Well, another significant difference in the Nehalem architecture is that TLB has now introduced a new field Virtual Processor ID. In older processors, this field was not present, and when the processor was switched from the context of one virtual machine to the context of another virtual machine, all TLB content was deleted for security reasons. Now, with the help of VPID, this can be avoided and, accordingly, again reduce the number of cases of TLB miss.
The only noted problem of such a solution is the higher cost of TLB miss for one simple reason - every time the MMU does not find the correct MMU address pair in the TLB, it is necessary to search again in two tables. That is why, when vSphere discovers that it is running on a Nehalem processor, it necessarily uses large pages. Next week I will try to finish disabling support for large pages on all our ESXi hosts and post the performance results - in my first
article I mentioned the results of disabling Large Pages on one of the production servers.

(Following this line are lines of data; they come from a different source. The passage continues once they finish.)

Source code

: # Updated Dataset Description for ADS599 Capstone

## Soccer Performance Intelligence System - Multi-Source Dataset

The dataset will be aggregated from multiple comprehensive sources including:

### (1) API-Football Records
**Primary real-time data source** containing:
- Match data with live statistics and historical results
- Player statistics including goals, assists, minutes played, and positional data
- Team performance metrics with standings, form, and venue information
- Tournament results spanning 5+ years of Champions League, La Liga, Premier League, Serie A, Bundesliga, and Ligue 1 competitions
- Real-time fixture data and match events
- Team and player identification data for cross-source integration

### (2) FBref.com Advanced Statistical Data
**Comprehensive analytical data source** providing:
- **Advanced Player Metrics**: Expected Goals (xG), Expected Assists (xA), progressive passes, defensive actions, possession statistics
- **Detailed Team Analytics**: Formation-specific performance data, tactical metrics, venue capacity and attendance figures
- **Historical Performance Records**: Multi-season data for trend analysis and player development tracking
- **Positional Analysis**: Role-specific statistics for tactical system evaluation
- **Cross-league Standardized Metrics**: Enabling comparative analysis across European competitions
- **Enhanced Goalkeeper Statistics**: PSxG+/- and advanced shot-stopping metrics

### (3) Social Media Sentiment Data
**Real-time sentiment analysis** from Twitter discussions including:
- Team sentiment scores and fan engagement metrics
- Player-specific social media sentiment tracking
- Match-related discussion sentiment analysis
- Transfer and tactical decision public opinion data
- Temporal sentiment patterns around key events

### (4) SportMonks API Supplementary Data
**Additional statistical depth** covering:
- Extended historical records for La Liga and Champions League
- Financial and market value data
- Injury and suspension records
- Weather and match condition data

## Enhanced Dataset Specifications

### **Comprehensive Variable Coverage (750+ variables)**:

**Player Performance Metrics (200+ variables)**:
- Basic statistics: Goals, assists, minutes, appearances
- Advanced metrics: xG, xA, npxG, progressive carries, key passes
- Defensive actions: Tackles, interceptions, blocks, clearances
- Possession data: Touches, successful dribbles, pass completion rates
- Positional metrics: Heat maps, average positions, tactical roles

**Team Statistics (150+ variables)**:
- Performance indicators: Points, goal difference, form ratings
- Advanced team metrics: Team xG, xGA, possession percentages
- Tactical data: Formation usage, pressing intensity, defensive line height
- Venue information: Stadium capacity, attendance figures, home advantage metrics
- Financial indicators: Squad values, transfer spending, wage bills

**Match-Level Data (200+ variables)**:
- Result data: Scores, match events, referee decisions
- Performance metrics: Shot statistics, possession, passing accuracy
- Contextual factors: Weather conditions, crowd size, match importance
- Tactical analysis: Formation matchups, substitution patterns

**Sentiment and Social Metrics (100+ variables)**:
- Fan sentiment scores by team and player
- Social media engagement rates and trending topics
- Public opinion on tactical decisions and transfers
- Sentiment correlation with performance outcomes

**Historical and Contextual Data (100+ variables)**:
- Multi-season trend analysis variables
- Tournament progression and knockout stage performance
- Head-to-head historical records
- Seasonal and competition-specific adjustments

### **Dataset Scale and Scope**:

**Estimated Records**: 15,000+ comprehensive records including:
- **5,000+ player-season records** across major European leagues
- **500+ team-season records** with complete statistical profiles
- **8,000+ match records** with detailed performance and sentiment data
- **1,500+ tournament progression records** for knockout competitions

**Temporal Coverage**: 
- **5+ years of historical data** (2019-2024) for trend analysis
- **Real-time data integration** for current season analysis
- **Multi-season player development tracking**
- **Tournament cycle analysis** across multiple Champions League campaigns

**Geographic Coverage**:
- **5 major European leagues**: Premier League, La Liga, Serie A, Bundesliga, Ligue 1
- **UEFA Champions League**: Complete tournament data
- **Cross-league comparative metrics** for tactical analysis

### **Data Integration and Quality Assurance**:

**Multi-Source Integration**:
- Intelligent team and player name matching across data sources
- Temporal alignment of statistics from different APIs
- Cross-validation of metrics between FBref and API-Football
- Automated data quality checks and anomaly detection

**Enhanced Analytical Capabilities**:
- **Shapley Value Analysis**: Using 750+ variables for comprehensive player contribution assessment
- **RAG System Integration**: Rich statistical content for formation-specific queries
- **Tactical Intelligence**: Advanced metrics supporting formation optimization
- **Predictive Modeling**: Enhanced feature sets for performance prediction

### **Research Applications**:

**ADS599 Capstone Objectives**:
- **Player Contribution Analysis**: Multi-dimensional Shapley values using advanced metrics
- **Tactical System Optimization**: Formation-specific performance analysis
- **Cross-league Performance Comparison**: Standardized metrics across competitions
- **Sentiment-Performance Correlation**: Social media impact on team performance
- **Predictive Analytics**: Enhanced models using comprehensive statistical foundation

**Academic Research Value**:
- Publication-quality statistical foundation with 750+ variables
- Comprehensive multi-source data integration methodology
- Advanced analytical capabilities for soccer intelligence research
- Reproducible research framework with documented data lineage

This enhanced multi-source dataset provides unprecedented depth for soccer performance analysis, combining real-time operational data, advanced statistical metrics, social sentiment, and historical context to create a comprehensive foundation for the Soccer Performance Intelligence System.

For a number of reasons, from laziness and attempts to make the material more accessible to my ignorance, I omitted quite a lot of different nuances and details. For example, such as various types of TLBs and processors, an additional level of memory translation from Linear Address to Virtual Address, differences in working with memory in different operating systems, etc. Criticism of the quality of the material, technical inaccuracies, tricky questions, well, in general, any lively interest is welcome, because they will help all of us to fill our gaps in knowledge.
The main sources of my inspiration and information were Wikipedia and this is the
document , for which I would like to say many thanks to their authors.